───── EXERCISE DATA ─────

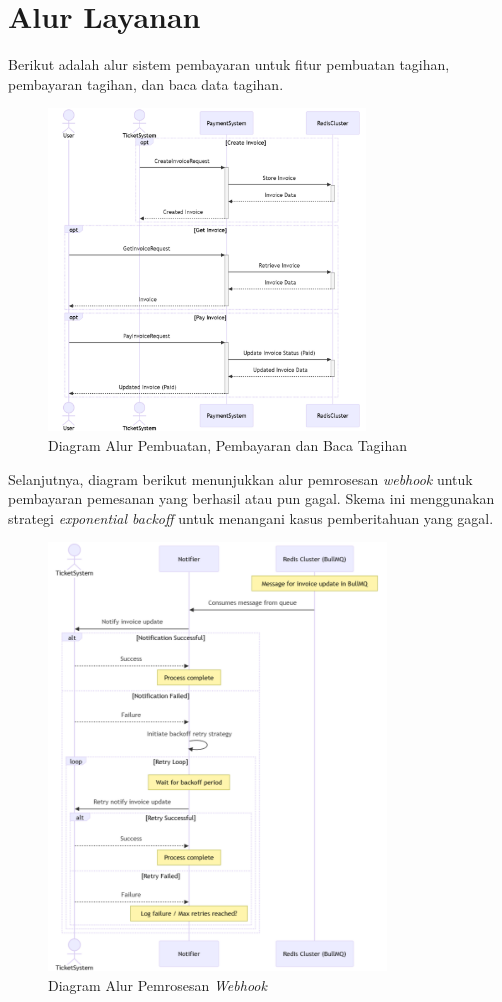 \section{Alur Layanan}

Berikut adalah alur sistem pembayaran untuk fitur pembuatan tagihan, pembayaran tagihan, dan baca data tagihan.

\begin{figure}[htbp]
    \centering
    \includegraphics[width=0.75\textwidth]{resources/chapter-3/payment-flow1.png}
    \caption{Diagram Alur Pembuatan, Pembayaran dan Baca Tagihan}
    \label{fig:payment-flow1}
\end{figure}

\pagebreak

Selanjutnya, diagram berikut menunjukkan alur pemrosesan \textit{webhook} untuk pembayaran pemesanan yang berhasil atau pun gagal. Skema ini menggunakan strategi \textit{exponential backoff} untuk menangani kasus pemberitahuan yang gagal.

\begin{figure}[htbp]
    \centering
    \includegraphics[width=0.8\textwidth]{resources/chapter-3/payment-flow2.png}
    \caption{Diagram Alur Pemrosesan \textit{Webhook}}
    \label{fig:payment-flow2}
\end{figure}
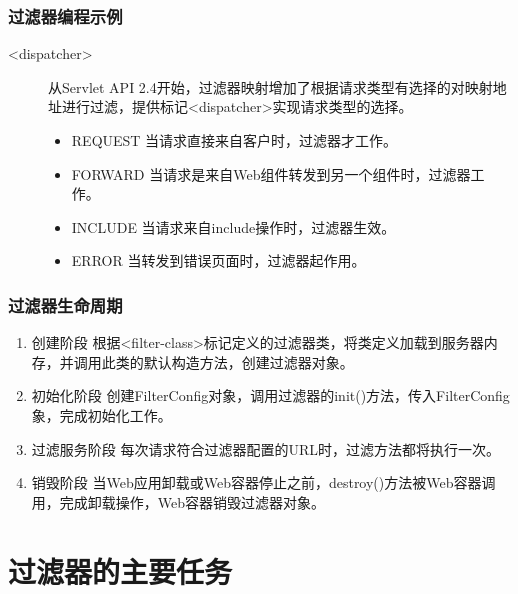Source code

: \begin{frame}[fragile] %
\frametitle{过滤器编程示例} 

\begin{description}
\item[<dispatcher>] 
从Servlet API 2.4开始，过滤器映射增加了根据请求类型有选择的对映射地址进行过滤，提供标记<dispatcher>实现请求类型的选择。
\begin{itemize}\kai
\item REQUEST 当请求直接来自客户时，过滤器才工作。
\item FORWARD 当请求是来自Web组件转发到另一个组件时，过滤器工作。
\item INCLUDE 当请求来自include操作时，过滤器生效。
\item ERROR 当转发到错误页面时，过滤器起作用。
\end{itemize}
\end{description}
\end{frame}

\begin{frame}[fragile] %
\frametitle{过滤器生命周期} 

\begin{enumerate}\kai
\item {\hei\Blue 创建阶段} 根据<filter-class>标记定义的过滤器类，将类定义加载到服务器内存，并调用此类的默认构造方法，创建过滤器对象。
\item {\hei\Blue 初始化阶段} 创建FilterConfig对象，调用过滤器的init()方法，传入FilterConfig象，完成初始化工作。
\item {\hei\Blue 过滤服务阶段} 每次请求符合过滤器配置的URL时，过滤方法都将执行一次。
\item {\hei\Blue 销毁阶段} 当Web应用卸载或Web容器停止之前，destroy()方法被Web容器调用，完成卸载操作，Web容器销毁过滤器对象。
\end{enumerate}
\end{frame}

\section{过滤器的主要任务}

─────

▶ [TASK DETAILS]: Excluding the pictures, restate the records above word for word.

▶ [ANSWER AREA]:
 \section{Alur Layanan}

Berikut adalah alur sistem pembayaran untuk fitur pembuatan tagihan, pembayaran tagihan, dan baca data tagihan.

\begin{figure}[htbp]
    \centering
    \includegraphics[width=0.75\textwidth]{resources/chapter-3/payment-flow1.png}
    \caption{Diagram Alur Pembuatan, Pembayaran dan Baca Tagihan}
    \label{fig:payment-flow1}
\end{figure}

\pagebreak

Selanjutnya, diagram berikut menunjukkan alur pemrosesan \textit{webhook} untuk pembayaran pemesanan yang berhasil atau pun gagal. Skema ini menggunakan strategi \textit{exponential backoff} untuk menangani kasus pemberitahuan yang gagal.

\begin{figure}[htbp]
    \centering
    \includegraphics[width=0.8\textwidth]{resources/chapter-3/payment-flow2.png}
    \caption{Diagram Alur Pemrosesan \textit{Webhook}}
    \label{fig:payment-flow2}
\end{figure}
Source code

: \begin{frame}[fragile] %
\frametitle{过滤器编程示例} 

\begin{description}
\item[<dispatcher>] 
从Servlet API 2.4开始，过滤器映射增加了根据请求类型有选择的对映射地址进行过滤，提供标记<dispatcher>实现请求类型的选择。
\begin{itemize}\kai
\item REQUEST 当请求直接来自客户时，过滤器才工作。
\item FORWARD 当请求是来自Web组件转发到另一个组件时，过滤器工作。
\item INCLUDE 当请求来自include操作时，过滤器生效。
\item ERROR 当转发到错误页面时，过滤器起作用。
\end{itemize}
\end{description}
\end{frame}

\begin{frame}[fragile] %
\frametitle{过滤器生命周期} 

\begin{enumerate}\kai
\item {\hei\Blue 创建阶段} 根据<filter-class>标记定义的过滤器类，将类定义加载到服务器内存，并调用此类的默认构造方法，创建过滤器对象。
\item {\hei\Blue 初始化阶段} 创建FilterConfig对象，调用过滤器的init()方法，传入FilterConfig象，完成初始化工作。
\item {\hei\Blue 过滤服务阶段} 每次请求符合过滤器配置的URL时，过滤方法都将执行一次。
\item {\hei\Blue 销毁阶段} 当Web应用卸载或Web容器停止之前，destroy()方法被Web容器调用，完成卸载操作，Web容器销毁过滤器对象。
\end{enumerate}
\end{frame}

\section{过滤器的主要任务}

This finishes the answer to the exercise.